─── Data for this exercise ───

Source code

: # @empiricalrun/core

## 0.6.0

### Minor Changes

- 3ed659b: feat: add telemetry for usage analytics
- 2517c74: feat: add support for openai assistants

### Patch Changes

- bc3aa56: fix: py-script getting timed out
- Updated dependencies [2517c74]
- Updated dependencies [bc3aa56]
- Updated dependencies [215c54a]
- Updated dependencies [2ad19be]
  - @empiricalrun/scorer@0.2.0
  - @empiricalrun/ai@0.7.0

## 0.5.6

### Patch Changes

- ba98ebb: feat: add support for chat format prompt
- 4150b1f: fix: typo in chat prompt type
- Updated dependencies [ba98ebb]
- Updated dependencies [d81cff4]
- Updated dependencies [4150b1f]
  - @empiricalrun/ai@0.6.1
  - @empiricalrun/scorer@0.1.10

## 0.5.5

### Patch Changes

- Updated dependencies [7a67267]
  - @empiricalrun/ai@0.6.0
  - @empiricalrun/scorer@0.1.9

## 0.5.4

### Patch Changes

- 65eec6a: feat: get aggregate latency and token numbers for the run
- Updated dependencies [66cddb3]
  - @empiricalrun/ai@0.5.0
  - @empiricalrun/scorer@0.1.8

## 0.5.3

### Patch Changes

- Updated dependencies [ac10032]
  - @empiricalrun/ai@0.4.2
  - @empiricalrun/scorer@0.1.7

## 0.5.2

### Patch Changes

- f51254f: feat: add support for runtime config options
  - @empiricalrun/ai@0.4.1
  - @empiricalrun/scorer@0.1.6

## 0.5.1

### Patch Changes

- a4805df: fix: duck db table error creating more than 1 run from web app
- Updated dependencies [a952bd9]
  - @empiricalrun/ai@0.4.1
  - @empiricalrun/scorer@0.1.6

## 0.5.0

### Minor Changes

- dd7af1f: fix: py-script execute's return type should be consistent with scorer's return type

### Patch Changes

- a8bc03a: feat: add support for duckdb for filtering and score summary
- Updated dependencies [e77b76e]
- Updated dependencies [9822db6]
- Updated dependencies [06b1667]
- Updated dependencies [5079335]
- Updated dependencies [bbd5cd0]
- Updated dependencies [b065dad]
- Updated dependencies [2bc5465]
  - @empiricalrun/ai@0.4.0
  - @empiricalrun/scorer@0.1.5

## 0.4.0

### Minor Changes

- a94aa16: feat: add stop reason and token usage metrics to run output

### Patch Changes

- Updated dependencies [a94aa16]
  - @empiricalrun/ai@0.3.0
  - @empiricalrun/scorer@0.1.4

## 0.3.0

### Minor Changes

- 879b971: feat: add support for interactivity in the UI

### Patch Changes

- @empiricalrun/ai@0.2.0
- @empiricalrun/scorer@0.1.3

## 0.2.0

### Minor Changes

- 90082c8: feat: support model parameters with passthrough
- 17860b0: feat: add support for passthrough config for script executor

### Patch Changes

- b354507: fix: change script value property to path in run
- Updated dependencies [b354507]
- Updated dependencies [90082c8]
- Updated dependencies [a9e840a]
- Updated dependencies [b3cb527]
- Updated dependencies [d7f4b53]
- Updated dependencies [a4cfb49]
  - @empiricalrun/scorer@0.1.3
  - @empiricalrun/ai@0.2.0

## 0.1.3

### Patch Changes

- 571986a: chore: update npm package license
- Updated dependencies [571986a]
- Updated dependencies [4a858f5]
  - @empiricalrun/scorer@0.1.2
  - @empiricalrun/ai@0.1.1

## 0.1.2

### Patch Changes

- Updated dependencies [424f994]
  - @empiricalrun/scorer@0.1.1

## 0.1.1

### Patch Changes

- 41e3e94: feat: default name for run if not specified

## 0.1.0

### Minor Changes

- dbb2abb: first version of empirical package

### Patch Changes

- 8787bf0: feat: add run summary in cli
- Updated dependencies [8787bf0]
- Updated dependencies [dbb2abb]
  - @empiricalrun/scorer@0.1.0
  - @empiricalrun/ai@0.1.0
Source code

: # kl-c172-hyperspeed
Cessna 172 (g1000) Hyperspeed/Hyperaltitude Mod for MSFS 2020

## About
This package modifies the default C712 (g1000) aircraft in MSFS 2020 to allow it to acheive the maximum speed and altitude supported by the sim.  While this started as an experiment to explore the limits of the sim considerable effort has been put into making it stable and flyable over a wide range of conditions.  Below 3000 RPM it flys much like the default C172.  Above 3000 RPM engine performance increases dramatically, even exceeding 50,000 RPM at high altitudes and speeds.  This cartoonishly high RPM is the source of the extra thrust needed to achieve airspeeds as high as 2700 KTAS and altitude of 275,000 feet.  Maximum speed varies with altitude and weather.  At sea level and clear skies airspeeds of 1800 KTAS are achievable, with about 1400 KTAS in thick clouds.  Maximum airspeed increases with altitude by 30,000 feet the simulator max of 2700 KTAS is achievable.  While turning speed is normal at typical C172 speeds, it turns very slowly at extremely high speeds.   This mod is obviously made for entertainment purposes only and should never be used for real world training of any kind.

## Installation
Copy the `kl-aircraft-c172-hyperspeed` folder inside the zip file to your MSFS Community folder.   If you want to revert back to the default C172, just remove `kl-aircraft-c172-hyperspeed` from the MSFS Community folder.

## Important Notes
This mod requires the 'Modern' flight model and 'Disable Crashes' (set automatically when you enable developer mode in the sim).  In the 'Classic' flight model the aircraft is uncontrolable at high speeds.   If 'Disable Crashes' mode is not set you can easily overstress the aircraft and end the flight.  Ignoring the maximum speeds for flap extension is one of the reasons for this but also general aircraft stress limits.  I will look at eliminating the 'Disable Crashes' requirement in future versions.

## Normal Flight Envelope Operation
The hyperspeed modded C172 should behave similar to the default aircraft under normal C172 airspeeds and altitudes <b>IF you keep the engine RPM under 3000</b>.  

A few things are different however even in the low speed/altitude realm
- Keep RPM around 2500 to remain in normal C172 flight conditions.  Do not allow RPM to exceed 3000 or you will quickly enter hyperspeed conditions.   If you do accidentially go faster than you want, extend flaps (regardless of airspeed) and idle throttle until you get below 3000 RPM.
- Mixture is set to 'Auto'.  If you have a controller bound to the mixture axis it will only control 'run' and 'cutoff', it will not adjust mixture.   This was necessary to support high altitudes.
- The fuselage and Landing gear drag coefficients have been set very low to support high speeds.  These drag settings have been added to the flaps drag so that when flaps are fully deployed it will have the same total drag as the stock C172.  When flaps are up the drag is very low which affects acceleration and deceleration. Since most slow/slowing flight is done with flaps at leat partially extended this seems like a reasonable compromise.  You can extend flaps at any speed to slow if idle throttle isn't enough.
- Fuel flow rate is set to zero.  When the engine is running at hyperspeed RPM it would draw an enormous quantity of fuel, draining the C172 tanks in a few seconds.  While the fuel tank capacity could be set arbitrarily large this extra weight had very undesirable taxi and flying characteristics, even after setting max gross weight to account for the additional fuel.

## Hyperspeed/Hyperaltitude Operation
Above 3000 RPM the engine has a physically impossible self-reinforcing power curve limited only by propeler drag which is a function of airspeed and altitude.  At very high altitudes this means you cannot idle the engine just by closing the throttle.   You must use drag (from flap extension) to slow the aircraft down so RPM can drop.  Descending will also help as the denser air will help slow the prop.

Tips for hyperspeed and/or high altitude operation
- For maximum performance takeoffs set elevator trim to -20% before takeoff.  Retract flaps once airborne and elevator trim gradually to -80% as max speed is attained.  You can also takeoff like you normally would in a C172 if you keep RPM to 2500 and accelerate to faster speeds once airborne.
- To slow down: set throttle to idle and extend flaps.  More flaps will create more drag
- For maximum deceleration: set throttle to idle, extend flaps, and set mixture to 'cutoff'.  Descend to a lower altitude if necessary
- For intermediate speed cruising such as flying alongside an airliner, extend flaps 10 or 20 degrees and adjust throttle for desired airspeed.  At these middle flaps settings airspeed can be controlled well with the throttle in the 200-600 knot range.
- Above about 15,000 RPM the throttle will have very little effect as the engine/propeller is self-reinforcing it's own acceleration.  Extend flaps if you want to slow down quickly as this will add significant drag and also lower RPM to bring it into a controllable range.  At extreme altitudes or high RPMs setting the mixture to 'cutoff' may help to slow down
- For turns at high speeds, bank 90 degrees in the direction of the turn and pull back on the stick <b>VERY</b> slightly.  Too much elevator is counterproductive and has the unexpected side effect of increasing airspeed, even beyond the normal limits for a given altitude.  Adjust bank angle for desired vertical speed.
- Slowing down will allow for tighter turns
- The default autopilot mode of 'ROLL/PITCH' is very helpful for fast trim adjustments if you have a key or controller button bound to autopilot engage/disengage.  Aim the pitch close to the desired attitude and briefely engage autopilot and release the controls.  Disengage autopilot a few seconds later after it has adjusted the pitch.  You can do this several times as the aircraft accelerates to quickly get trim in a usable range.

───

Go through the lines above and tally those with the string "usage". The total is all that is needed.

2